**Task item**.
All of the data below is to be printed again exactly.

**Extracted material**.

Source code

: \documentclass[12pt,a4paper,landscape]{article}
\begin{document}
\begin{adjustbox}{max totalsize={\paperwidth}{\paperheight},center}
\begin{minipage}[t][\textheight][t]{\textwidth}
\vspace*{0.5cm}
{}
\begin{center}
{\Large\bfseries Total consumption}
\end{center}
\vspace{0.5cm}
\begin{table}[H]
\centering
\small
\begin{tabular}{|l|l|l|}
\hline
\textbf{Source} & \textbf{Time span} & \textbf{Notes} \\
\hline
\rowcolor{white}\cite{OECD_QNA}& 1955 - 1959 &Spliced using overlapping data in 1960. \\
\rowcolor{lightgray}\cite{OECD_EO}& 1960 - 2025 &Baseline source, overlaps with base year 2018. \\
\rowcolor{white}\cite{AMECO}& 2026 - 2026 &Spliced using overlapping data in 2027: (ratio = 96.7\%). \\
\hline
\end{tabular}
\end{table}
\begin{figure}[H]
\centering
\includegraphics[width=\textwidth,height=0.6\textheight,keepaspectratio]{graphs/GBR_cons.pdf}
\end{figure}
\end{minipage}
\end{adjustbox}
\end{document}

**Solution to this problem**.
Source code

: \documentclass[12pt,a4paper,landscape]{article}
\begin{document}
\begin{adjustbox}{max totalsize={\paperwidth}{\paperheight},center}
\begin{minipage}[t][\textheight][t]{\textwidth}
\vspace*{0.5cm}
{}
\begin{center}
{\Large\bfseries Total consumption}
\end{center}
\vspace{0.5cm}
\begin{table}[H]
\centering
\small
\begin{tabular}{|l|l|l|}
\hline
\textbf{Source} & \textbf{Time span} & \textbf{Notes} \\
\hline
\rowcolor{white}\cite{OECD_QNA}& 1955 - 1959 &Spliced using overlapping data in 1960. \\
\rowcolor{lightgray}\cite{OECD_EO}& 1960 - 2025 &Baseline source, overlaps with base year 2018. \\
\rowcolor{white}\cite{AMECO}& 2026 - 2026 &Spliced using overlapping data in 2027: (ratio = 96.7\%). \\
\hline
\end{tabular}
\end{table}
\begin{figure}[H]
\centering
\includegraphics[width=\textwidth,height=0.6\textheight,keepaspectratio]{graphs/GBR_cons.pdf}
\end{figure}
\end{minipage}
\end{adjustbox}
\end{document}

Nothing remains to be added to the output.